> Exercise brief
Write down the listing again exactly as it appears below, without its pictures.

++++++++++++++++++++

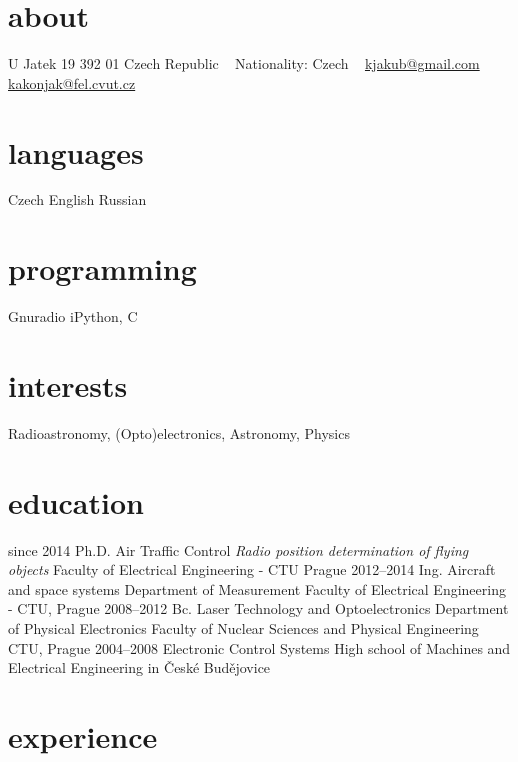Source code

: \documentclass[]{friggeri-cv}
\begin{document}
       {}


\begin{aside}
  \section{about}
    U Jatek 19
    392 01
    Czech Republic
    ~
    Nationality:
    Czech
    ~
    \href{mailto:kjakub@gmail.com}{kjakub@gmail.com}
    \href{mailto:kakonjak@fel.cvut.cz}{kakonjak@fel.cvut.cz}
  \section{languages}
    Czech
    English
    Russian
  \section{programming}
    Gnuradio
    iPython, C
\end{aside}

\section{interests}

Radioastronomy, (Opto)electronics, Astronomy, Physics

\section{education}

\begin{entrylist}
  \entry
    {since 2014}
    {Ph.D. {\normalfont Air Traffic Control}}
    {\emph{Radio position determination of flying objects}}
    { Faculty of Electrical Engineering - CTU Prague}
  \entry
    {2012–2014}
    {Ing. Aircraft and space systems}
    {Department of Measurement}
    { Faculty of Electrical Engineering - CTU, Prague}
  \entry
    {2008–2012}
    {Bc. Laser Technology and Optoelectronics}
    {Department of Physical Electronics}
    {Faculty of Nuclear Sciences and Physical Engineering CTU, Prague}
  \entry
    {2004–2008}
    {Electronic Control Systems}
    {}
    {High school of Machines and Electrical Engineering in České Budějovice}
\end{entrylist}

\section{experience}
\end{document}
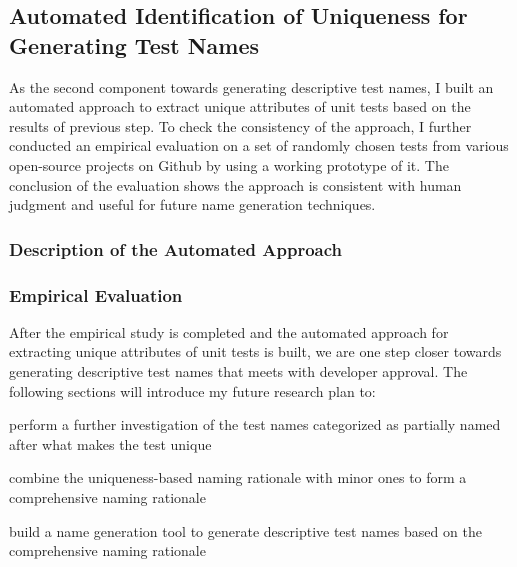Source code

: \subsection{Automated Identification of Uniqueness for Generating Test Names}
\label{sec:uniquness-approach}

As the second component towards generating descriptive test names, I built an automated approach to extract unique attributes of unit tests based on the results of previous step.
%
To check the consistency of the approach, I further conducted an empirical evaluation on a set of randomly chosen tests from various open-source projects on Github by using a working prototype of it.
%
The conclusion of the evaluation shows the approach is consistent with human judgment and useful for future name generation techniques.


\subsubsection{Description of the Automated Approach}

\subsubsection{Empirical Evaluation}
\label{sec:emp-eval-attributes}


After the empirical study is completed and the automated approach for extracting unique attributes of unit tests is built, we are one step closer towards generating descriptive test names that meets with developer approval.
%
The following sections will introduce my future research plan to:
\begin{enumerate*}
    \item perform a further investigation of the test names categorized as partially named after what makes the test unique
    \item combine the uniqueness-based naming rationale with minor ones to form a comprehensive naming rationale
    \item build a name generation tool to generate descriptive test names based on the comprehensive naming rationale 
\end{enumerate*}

++++++++++++++++++++

> Answer to this problem
Source code

: \documentclass[]{friggeri-cv}
\begin{document}
       {}


\begin{aside}
  \section{about}
    U Jatek 19
    392 01
    Czech Republic
    ~
    Nationality:
    Czech
    ~
    \href{mailto:kjakub@gmail.com}{kjakub@gmail.com}
    \href{mailto:kakonjak@fel.cvut.cz}{kakonjak@fel.cvut.cz}
  \section{languages}
    Czech
    English
    Russian
  \section{programming}
    Gnuradio
    iPython, C
\end{aside}

\section{interests}

Radioastronomy, (Opto)electronics, Astronomy, Physics

\section{education}

\begin{entrylist}
  \entry
    {since 2014}
    {Ph.D. {\normalfont Air Traffic Control}}
    {\emph{Radio position determination of flying objects}}
    { Faculty of Electrical Engineering - CTU Prague}
  \entry
    {2012–2014}
    {Ing. Aircraft and space systems}
    {Department of Measurement}
    { Faculty of Electrical Engineering - CTU, Prague}
  \entry
    {2008–2012}
    {Bc. Laser Technology and Optoelectronics}
    {Department of Physical Electronics}
    {Faculty of Nuclear Sciences and Physical Engineering CTU, Prague}
  \entry
    {2004–2008}
    {Electronic Control Systems}
    {}
    {High school of Machines and Electrical Engineering in České Budějovice}
\end{entrylist}

\section{experience}
\end{document}
Source code

: \subsection{Automated Identification of Uniqueness for Generating Test Names}
\label{sec:uniquness-approach}

As the second component towards generating descriptive test names, I built an automated approach to extract unique attributes of unit tests based on the results of previous step.
%
To check the consistency of the approach, I further conducted an empirical evaluation on a set of randomly chosen tests from various open-source projects on Github by using a working prototype of it.
%
The conclusion of the evaluation shows the approach is consistent with human judgment and useful for future name generation techniques.


\subsubsection{Description of the Automated Approach}

\subsubsection{Empirical Evaluation}
\label{sec:emp-eval-attributes}


After the empirical study is completed and the automated approach for extracting unique attributes of unit tests is built, we are one step closer towards generating descriptive test names that meets with developer approval.
%
The following sections will introduce my future research plan to:
\begin{enumerate*}
    \item perform a further investigation of the test names categorized as partially named after what makes the test unique
    \item combine the uniqueness-based naming rationale with minor ones to form a comprehensive naming rationale
    \item build a name generation tool to generate descriptive test names based on the comprehensive naming rationale 
\end{enumerate*}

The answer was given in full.